DATA IN THIS EXERCISE Start Marker

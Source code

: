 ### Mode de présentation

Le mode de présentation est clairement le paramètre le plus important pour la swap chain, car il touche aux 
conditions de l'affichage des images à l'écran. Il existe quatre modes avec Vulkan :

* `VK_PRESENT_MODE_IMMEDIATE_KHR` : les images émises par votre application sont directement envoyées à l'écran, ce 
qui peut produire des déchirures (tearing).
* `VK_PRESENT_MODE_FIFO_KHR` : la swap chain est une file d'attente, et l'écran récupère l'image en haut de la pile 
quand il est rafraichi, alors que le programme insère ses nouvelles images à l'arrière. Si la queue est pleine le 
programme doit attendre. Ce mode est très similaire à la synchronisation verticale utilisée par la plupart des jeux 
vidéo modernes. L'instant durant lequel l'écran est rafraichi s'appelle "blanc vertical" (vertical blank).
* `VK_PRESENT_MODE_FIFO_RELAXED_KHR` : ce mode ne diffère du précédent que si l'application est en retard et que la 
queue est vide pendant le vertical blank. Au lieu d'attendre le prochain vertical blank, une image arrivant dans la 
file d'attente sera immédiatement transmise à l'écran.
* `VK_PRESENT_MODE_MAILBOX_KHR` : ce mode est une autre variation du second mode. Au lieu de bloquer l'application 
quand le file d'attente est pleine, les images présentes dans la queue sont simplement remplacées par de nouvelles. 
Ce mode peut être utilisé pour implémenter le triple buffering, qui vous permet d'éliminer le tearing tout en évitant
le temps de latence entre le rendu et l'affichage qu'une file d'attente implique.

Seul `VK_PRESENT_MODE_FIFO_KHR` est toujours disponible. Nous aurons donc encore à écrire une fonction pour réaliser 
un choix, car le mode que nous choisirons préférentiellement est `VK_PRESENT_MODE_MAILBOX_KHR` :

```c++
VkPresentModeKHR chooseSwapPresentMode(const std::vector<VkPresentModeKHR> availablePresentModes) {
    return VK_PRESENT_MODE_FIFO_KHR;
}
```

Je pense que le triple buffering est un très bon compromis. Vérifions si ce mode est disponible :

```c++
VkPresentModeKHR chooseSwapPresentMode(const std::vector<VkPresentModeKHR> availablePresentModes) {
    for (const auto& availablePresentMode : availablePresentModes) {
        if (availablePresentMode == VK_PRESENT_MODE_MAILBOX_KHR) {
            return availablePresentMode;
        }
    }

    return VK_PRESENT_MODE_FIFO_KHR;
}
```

DATA IN THIS EXERCISE End Marker

> _TASK REQUIREMENTS_
Going back to the entries above, set down exactly the lines that begin at the one with "qui peut produire des déchirures (tearing)." and end at the one with "quand il est", both included, and nothing else.

> _RESPONSE TO THIS TASK_
qui peut produire des déchirures (tearing).
* `VK_PRESENT_MODE_FIFO_KHR` : la swap chain est une file d'attente, et l'écran récupère l'image en haut de la pile 
quand il est rafraichi, alors que le programme insère ses nouvelles images à l'arrière. Si la queue est pleine le 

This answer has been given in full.